Providing differentiation for students is a critical instructional practice backed by learning science. But supporting differentiated instruction can become time-consuming for educators, which is one area where digital solutions can help. That’s why Easel by TpT™ was built with effective instructional practices in mind — based on a review of relevant peer-reviewed research, interviews with educators, and industry reports. This easy-to-use suite of digital tools for teachers supports differentiated instruction and integrates additional instructional best practices that learning science recommends.
Defining Differentiation in Today’s Instruction
Supporting differentiated instruction in today’s tech-integrated learning environments is vastly different than it used to be when instruction was solely delivered in the traditional in-person classroom environment. So let’s quickly review the definition of “differentiation.”
“In the context of education, we define differentiation as a teacher’s reacting responsively to a learner’s needs. A teacher who is differentiating understands a student’s needs to express humor, or work with a group, or have additional teaching on a particular skill, or delve more deeply into a particular topic, or have guided help with a reading passage…differentiation is simply attending to the learning needs of a particular student or small group of students rather than the more typical pattern of teaching the class as though all individuals in it were basically alike.”
(Tomlinson & Allan, 2000)
Learning science shows us that adapting instruction to meet individual needs through differentiation leads to benefits including enhanced learning opportunities (Tomlinson et al., 2003) and improved student achievement (Reis et al., 2011; Rock et al., 2008). So how can teachers put differentiation into practice in today’s increasingly digital learning environments? Unsurprisingly, many teachers have innovated to deliver new methods of differentiating by using a range of online tools. However, using this vast array of digital solutions can create additional work and cause tech fatigue. That’s where Easel can simplify and streamline the experience for educators.
Using Easel for Delivering Differentiated Instruction
With Easel’s suite of intuitive digital tools, providing differentiated instruction becomes easier for educators. It’s as simple as creating or customizing personalized, interactive resources in order to meet the needs of individual students, small groups, or the whole class.
Plus, using Easel for differentiation changes how teachers approach lesson planning, delivery, and grading by keeping activities within a single interactive platform that can be accessed from any digital device — making it a seamless learning experience whether you’re in-person, hybrid, or remote.
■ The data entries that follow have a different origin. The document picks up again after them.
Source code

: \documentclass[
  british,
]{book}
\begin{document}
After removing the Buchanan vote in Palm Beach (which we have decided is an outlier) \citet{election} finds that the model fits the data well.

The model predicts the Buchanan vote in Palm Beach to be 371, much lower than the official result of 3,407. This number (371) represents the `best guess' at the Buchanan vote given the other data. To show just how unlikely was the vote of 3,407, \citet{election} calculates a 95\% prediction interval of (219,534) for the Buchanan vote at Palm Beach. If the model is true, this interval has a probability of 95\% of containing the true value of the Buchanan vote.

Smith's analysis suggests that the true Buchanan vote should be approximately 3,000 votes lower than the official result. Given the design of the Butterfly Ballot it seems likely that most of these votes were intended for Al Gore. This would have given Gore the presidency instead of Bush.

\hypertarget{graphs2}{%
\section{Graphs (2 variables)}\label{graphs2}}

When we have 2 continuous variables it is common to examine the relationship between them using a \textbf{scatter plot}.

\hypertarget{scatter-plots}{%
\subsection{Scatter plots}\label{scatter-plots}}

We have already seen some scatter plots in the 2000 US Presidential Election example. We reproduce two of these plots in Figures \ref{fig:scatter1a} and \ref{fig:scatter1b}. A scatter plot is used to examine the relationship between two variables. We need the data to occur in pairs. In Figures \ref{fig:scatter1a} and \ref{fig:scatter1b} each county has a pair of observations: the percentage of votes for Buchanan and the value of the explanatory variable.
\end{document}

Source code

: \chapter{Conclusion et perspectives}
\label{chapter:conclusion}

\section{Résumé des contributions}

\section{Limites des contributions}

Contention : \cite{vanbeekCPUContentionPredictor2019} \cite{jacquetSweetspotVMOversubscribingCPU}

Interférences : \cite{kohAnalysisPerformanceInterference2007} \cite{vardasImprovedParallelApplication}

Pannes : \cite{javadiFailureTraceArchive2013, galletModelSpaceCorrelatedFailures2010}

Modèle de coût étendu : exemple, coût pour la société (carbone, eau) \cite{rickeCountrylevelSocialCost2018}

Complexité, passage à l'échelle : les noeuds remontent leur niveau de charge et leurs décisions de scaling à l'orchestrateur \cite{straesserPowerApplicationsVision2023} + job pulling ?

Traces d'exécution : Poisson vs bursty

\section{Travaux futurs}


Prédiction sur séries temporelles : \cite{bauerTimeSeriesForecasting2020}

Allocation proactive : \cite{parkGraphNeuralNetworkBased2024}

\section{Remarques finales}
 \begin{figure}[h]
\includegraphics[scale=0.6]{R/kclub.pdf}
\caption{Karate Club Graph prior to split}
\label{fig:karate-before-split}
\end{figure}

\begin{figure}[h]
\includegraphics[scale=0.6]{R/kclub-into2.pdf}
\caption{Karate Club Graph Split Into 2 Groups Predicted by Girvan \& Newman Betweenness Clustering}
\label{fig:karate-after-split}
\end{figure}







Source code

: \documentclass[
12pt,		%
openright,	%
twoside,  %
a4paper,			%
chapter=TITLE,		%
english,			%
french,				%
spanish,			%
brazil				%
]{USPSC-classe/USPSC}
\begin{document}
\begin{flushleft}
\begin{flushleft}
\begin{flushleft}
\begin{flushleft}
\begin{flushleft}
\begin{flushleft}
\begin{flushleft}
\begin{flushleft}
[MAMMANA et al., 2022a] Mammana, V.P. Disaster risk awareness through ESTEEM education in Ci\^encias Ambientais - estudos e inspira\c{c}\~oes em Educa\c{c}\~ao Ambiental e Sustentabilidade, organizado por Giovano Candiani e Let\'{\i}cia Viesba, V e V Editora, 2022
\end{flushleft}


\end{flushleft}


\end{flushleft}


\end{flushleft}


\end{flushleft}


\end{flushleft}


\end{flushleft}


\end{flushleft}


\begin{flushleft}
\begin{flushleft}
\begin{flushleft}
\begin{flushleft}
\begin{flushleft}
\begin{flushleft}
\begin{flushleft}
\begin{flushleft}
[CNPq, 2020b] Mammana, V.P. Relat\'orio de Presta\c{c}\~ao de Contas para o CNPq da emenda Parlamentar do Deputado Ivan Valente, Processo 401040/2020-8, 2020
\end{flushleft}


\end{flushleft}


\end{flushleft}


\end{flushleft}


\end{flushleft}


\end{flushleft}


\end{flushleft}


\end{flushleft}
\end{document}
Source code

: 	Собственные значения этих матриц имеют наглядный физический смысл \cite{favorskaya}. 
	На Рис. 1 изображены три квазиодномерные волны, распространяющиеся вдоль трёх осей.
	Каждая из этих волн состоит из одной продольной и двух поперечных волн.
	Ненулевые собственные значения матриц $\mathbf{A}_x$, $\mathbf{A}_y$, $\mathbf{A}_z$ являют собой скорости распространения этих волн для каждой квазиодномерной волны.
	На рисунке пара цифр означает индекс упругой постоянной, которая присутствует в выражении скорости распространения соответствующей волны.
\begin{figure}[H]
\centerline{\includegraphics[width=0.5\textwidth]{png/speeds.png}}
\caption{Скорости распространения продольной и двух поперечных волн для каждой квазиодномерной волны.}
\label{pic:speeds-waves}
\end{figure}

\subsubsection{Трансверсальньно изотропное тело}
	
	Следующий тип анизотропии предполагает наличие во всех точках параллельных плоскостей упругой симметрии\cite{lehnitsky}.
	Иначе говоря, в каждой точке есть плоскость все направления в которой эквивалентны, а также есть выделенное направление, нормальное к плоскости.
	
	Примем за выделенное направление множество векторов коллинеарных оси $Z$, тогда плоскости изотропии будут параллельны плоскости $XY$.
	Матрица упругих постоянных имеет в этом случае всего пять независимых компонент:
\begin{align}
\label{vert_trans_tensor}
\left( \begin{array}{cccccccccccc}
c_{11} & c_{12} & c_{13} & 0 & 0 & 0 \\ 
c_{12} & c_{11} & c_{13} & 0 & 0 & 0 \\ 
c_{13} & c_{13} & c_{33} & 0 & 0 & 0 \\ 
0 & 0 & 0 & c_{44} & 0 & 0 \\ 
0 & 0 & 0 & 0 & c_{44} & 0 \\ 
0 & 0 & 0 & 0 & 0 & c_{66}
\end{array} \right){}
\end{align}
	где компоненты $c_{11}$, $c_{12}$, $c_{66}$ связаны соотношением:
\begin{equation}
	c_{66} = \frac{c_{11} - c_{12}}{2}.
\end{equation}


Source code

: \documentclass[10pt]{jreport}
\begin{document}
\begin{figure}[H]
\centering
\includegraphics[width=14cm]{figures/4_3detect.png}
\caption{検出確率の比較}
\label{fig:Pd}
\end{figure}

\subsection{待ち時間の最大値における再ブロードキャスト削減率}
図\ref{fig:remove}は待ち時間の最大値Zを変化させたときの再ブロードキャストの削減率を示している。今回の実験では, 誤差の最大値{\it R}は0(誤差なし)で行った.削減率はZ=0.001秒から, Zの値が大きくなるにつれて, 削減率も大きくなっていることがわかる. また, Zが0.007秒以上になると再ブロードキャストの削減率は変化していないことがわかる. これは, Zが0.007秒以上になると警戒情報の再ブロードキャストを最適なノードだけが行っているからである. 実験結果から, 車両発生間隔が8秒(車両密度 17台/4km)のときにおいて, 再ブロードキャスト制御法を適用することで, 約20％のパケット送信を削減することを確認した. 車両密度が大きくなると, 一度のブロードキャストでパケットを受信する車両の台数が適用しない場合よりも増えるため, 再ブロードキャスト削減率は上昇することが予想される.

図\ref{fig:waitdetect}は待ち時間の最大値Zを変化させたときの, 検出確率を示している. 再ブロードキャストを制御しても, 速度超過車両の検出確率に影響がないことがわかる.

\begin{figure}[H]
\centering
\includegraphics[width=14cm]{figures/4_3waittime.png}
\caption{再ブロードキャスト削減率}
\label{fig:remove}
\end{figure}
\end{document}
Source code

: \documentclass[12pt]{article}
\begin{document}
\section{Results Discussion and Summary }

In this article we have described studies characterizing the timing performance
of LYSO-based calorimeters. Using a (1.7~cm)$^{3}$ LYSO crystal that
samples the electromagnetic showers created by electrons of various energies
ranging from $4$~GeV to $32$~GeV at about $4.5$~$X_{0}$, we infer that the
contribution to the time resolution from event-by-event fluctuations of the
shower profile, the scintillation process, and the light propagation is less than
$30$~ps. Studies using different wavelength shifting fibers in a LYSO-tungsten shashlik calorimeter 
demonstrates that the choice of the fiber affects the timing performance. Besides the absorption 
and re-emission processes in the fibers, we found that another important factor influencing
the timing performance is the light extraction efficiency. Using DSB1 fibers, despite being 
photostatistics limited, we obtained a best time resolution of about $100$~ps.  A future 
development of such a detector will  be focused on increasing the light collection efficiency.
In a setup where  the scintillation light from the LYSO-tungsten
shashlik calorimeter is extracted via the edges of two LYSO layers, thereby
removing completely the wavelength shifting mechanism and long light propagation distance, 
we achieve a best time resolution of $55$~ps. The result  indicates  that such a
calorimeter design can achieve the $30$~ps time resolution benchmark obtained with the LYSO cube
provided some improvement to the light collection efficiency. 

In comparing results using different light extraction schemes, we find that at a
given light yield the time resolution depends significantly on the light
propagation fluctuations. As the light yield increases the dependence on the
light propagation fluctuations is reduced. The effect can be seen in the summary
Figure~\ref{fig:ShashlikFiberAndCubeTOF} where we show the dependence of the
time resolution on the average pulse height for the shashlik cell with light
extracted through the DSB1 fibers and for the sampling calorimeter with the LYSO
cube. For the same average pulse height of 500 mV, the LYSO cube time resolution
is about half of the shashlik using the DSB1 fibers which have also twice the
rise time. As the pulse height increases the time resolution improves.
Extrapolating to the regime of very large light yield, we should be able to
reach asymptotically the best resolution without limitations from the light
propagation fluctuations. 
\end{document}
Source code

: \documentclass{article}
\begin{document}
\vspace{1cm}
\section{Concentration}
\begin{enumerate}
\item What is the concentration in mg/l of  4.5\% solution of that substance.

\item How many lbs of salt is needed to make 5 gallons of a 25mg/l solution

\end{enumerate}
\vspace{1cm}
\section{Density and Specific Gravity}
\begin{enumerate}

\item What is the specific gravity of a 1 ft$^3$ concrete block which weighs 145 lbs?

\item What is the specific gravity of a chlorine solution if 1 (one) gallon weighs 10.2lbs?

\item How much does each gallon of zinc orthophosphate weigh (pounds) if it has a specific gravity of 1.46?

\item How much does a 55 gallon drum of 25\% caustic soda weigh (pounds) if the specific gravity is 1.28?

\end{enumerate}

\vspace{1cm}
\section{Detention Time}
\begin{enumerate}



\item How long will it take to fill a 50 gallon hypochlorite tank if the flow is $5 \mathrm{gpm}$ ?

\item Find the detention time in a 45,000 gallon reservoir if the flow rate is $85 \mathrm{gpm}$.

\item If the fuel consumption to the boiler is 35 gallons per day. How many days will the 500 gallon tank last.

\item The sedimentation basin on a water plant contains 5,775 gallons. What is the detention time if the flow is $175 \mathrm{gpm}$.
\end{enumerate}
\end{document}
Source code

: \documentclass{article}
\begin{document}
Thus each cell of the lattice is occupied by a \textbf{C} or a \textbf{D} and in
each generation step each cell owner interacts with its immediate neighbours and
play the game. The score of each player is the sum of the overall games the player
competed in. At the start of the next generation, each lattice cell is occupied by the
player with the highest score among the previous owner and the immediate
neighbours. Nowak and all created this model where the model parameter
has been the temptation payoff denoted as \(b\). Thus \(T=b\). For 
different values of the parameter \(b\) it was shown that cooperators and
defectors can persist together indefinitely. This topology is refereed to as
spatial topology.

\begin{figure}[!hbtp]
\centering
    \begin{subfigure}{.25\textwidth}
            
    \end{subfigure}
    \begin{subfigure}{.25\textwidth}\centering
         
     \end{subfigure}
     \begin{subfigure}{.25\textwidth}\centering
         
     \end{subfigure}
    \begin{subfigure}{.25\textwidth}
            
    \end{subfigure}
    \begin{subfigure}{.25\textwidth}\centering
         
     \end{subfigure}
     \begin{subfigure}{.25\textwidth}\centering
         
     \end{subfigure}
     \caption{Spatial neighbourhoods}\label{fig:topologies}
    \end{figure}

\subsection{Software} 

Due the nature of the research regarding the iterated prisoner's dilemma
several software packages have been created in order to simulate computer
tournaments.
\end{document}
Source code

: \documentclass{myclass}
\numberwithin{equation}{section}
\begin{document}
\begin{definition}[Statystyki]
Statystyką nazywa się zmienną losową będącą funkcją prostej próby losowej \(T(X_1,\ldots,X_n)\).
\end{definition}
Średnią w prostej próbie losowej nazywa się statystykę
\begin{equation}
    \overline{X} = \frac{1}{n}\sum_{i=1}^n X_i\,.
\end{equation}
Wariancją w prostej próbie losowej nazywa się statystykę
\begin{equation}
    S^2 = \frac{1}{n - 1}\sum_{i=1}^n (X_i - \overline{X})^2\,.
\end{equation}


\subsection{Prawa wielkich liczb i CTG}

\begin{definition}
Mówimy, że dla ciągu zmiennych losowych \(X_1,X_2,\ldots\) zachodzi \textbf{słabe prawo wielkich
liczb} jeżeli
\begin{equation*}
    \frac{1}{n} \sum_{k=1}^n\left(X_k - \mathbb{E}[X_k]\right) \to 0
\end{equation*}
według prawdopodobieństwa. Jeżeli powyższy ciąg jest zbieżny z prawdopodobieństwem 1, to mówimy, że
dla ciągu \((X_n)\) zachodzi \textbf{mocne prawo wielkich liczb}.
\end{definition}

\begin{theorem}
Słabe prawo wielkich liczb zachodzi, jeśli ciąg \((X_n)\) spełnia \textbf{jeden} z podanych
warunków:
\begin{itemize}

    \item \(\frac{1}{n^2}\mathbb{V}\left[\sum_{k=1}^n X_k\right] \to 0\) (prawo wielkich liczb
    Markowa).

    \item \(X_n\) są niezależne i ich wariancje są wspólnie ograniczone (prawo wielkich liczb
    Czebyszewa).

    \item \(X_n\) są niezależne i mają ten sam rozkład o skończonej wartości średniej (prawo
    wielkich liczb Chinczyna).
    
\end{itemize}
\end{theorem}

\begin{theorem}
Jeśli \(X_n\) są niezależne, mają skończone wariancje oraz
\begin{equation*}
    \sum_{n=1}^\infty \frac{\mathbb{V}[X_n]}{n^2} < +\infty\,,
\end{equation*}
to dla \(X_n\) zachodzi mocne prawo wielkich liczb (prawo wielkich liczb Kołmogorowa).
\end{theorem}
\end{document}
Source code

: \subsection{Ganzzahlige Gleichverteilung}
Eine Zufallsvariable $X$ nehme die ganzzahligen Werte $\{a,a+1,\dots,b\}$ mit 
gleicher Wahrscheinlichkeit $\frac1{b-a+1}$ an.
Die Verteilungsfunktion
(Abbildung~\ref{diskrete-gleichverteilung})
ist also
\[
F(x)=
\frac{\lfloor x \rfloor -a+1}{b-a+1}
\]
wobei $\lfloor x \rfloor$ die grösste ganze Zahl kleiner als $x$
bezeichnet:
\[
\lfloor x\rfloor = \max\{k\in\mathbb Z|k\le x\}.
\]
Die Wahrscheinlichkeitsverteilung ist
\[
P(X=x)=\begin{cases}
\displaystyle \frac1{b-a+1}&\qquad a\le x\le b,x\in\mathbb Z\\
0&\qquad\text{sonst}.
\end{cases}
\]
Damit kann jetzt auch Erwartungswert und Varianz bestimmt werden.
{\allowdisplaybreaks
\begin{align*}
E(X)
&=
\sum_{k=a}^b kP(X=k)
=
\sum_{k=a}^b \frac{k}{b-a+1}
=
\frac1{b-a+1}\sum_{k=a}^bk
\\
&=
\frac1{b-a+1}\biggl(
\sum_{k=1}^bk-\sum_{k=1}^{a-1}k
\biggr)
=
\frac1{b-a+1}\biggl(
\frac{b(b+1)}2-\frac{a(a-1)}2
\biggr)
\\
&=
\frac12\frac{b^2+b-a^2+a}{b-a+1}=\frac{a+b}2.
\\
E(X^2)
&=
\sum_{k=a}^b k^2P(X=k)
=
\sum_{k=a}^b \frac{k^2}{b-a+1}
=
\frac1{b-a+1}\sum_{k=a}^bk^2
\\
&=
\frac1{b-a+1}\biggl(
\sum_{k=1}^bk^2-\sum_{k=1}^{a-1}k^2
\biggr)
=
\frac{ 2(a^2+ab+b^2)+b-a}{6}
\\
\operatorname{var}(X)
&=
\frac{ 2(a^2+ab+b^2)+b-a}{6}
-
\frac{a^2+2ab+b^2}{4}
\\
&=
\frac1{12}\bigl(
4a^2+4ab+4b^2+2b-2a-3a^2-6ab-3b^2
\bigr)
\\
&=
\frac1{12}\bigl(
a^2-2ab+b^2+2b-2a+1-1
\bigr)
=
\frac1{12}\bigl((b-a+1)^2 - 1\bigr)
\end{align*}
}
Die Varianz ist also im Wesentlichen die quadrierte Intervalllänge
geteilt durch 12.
Students can access assignments via Google Classroom™ or through an assignment link and they can then complete and turn in their assignments right on Easel, where teachers can respond to and return student work.
Easel Features to Support Differentiated Instruction
Edit pages: With the ability to customize pages within an Easel Activity, teachers can:
- Remove a page of practice questions that might not be relevant to students’ needs.
- Add your own page of practice questions that are tailored to the needs or interests of your students.
- Create different versions of a given resource to suit different students’ abilities.
Movable pieces: Easel provides the ability to add movable shapes and movable text so teachers can:
- Support visual or kinesthetic learners with virtual manipulatives for sorting, labeling exercises, and more.
- Provide students with multiple ways to demonstrate their learning: e.g., students can show their thinking in math using movable counters as well as written text explanations. Or students could draw, write a poem, or create a poster — all within Easel — to demonstrate their learning.
- Hide content that isn’t on level.
Text and pen tools: Using the answer box, text, and pen tools, teachers are able to:
- Provide scaffolding by adding extra instructions, writing key words and definitions at the beginning of a lesson, circling and underlining important ideas, and more.
- Encourage students to draw, mark up text, make comments, and add their own questions to demonstrate learning.
- Add challenge questions — such as higher-order, and open-ended questions — or expand upon content.
- Add interest surveys about related topics to gather additional differentiating information.
Highlighter: Using the highlighting tool, teachers can:
- Point out key words, phrases, and concepts to students.
- Empower students to indicate supporting evidence for their answers or make note of key content they’ve found.
Link sharing: Teachers can generate discrete activity links and codes to:
- Assign activities to specific groups or individuals via Google Classroom.
- Customize and assign different versions of the same Easel Activity to meet students where they are.
How Are You Using Easel to Differentiate?
Do you have tips on how to use Easel to differentiate? We’d love to hear them! Follow us on Instagram, Twitter, and/or Facebook and tag #EaselByTpT to share your ideas. And keep an eye out, as we may feature your ideas on social media or our blog!
Learn More About Easel
Still getting the hang of Easel? Find some quick how-to’s here, or try this interactive tutorial to walk through the basic tools and functionality.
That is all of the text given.